TORONTO — Welcome back to the Yankees’ house of horrors.
For the first time since Game 2 of the ALDS last October, the Yankees will return to Rogers Centre on Friday night, hoping to exorcise the demons that followed them across nine games there last year and ultimately sunk their season.
The Yankees have already seen the Blue Jays this year, splitting a four-game series with them last month in The Bronx, and lead them by nine games in the division (while remaining in a virtual tie with the Rays for first place).
And while there is nothing the Yankees can do this weekend that would completely erase the stench of what happened to them last year in Canada, they at least have a chance to not give the Blue Jays any life, like they did a season ago.
“Playing in Toronto obviously can be a different animal,” Carlos Rodón said after the Yankees finished off a sweep of the Guardians on Wednesday. “It’s a fun place to play, but they play well there. We’re excited to go in and give it our best go.”

When the Yankees arrived north of the border for the first time last season, on June 30, they led the AL East by 1 1/2 games. By the time they got through customs on their way back to New York, after getting swept in four games, they had lost the division lead and never got it back the rest of the season, with the series proving to be a turning point in the Blue Jays’ season instead.
In seven regular-season games at Rogers Centre last season — two series within just over three weeks during their worst stretch of the season — the Yankees went 1-6. They were outscored 52-33 and committed 11 errors in seven games (compared to 83 in their other 152 games of the regular season).
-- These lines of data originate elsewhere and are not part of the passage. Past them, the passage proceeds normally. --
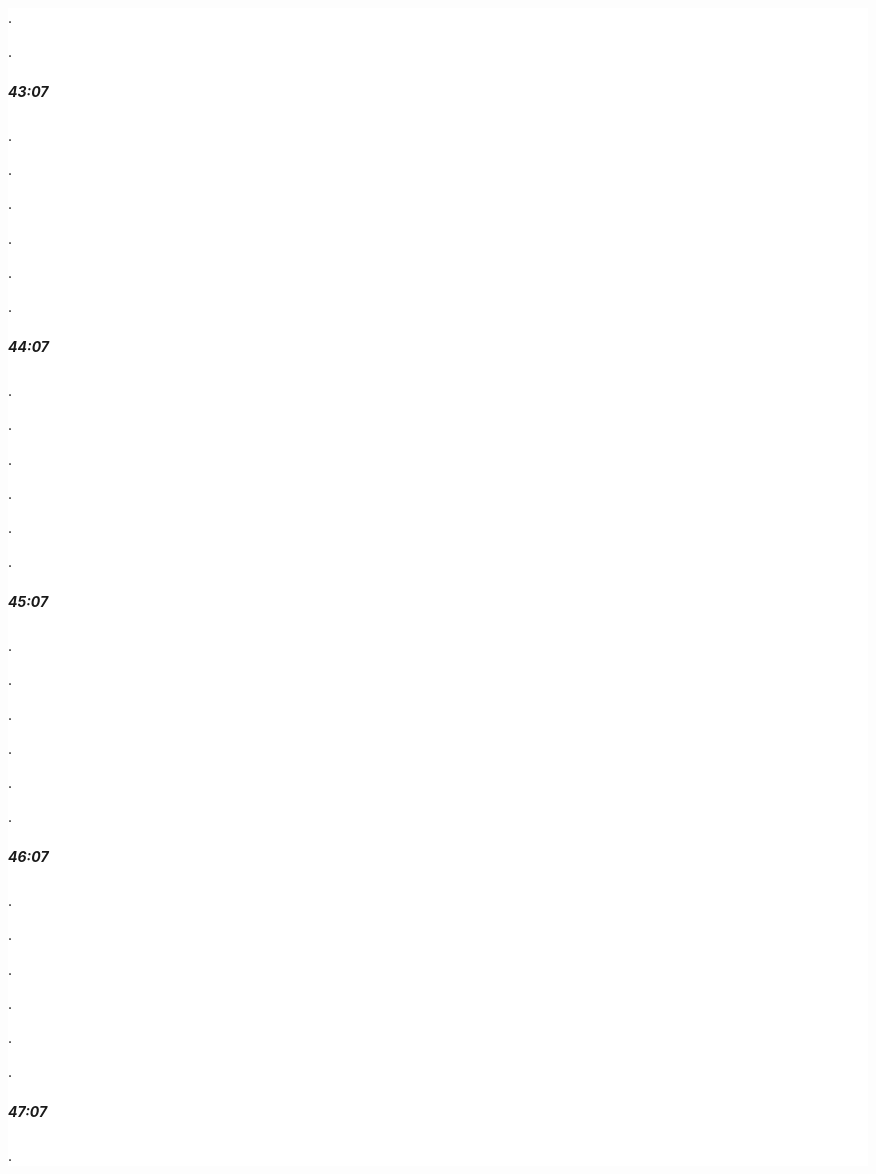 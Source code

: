 .

.

##### 43:07

.

.

.

.

.

.

##### 44:07

.

.

.

.

.

.

##### 45:07

.

.

.

.

.

.

##### 46:07

.

.

.

.

.

.

##### 47:07

.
Then in the ALDS, with the Blue Jays having earned home-field advantage after winning the regular-season series 8-5, they boat-raced the Yankees in Games 1 and 2 at Rogers Centre by a combined score of 23-8, helping make sure there would not be a Game 5 back in Toronto.
“I’m just playing baseball and trying to win and get to the playoffs right now, so I wasn’t really thinking about that,” Jazz Chisholm Jr. said Wednesday. “But yeah, after they took us out last year, everybody has a little thing on their mind, just like the Dodgers when we lost in the World Series [in 2024]. We were coming back and that was the main thing: we got to go to the World Series again and beat the Dodgers. Then we lost to the Blue Jays. Now we got to beat the Blue Jays if they’re beating us.”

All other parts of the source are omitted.